Solo hay que lanzar la cerilla, una imprudente bofetada del primo de Hector ante la desaforada rabieta del pequeño Hugo, para que la paz familiar salte en mil pedazos. Como si la torta hubiera sido una llamada de atención ante su ineficacia como educadores, los padres del niño responden a la tremenda: hay que dejar el asunto en manos de la policía ya que se trata de un evidente caso de maltrato infantil.

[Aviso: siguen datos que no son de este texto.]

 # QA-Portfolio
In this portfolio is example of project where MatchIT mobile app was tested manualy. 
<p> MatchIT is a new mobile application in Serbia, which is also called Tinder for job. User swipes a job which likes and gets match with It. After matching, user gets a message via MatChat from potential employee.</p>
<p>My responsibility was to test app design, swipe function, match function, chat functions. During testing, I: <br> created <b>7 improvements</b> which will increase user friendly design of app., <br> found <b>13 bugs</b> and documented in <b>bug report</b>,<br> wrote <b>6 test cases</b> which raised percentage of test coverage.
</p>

Y entonces las reacciones más encontradas se desatan entre los testigos del delito: desde el placer casi erótico de Hector al comprobar que alguien ha tenido las agallas para hacer lo que muchos deseaban con ese enano malcriado, a la indignación de la adolescente que cuida a Hugo o de Aisha, amiga íntima de la hiperprotectora madre de la criatura que se siente ofendida en su propio territorio.
Si el autor nos apresura hasta este momento climático al comienzo del libro en el que inevitablemente tendremos que tomar partido, es solo para que juguemos con él en esta lúdica comparsa de buenos y malos que no hace si no poner de manifiesto la gran hipocresía en la que nos sumerge la sociedad de lo políticamente correcto: el que da un cachete a un niño es un delincuente, fumar mata… cuando lo que realmente resulta perjudicial para la salud de esta serie de personajes es no decir jamás lo que piensan por miedo al juicio del otro.

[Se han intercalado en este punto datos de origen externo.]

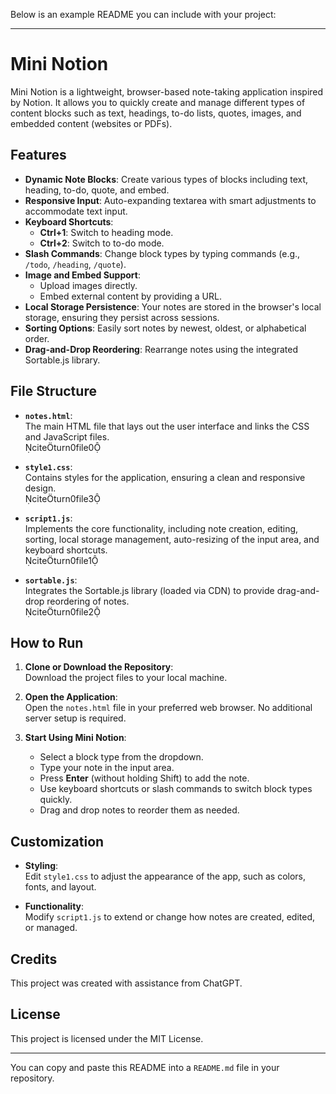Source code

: Below is an example README you can include with your project:

---

# Mini Notion

Mini Notion is a lightweight, browser-based note-taking application inspired by Notion. It allows you to quickly create and manage different types of content blocks such as text, headings, to-do lists, quotes, images, and embedded content (websites or PDFs).

## Features

- **Dynamic Note Blocks**: Create various types of blocks including text, heading, to-do, quote, and embed.
- **Responsive Input**: Auto-expanding textarea with smart adjustments to accommodate text input.
- **Keyboard Shortcuts**: 
  - **Ctrl+1**: Switch to heading mode.
  - **Ctrl+2**: Switch to to-do mode.
- **Slash Commands**: Change block types by typing commands (e.g., `/todo`, `/heading`, `/quote`).
- **Image and Embed Support**: 
  - Upload images directly.
  - Embed external content by providing a URL.
- **Local Storage Persistence**: Your notes are stored in the browser's local storage, ensuring they persist across sessions.
- **Sorting Options**: Easily sort notes by newest, oldest, or alphabetical order.
- **Drag-and-Drop Reordering**: Rearrange notes using the integrated Sortable.js library.

## File Structure

- **`notes.html`**:  
  The main HTML file that lays out the user interface and links the CSS and JavaScript files.  
  citeturn0file0

- **`style1.css`**:  
  Contains styles for the application, ensuring a clean and responsive design.  
  citeturn0file3

- **`script1.js`**:  
  Implements the core functionality, including note creation, editing, sorting, local storage management, auto-resizing of the input area, and keyboard shortcuts.  
  citeturn0file1

- **`sortable.js`**:  
  Integrates the Sortable.js library (loaded via CDN) to provide drag-and-drop reordering of notes.  
  citeturn0file2

## How to Run

1. **Clone or Download the Repository**:  
   Download the project files to your local machine.

2. **Open the Application**:  
   Open the `notes.html` file in your preferred web browser. No additional server setup is required.

3. **Start Using Mini Notion**:  
   - Select a block type from the dropdown.
   - Type your note in the input area.
   - Press **Enter** (without holding Shift) to add the note.
   - Use keyboard shortcuts or slash commands to switch block types quickly.
   - Drag and drop notes to reorder them as needed.

## Customization

- **Styling**:  
  Edit `style1.css` to adjust the appearance of the app, such as colors, fonts, and layout.

- **Functionality**:  
  Modify `script1.js` to extend or change how notes are created, edited, or managed.

## Credits

This project was created with assistance from ChatGPT.

## License

This project is licensed under the MIT License.

---

You can copy and paste this README into a `README.md` file in your repository.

Hombres que no terminan de madurar a pesar de rondar los cuarenta, mujeres que eligen no ser madres, adolescentes perdidos por sus propias inseguridades, viejos que toman conciencia de la poca dignidad del ser humano cuando la muerte se aproxima. En definitiva, personas de carne y hueso que deben esforzarse para superar la propia insatisfacción. Ninguna generación escapa a la prosa certera de Tsiolkas que con su ojo crítico reflexiona, a través de las ocho figuras que estructuran los capítulos de esta novela coral, sobre el racismo del australiano ante el aborigen, la pérdida de identidad del emigrado o el proteccionismo del “estado-niñera”. Tampoco quedan fuera otros conflictos que atañen a la esfera de lo individual con los que cualquiera podría sentirse identificado: la educación de los hijos, la maternidad como escudo para olvidarse de uno mismo, y sobre todo, el peso de la familia cuando presiona para que tomemos partido con sus tácitos códigos de lealtad.
Puede que en ello resida el mayor acierto del libro: mostrar el lado humano junto al más oscuro de cada uno de los protagonistas hasta hacernos comprender los porqués de sus debilidades, y volvernos a la postre, más benevolentes tanto con ellos como nosotros mismos.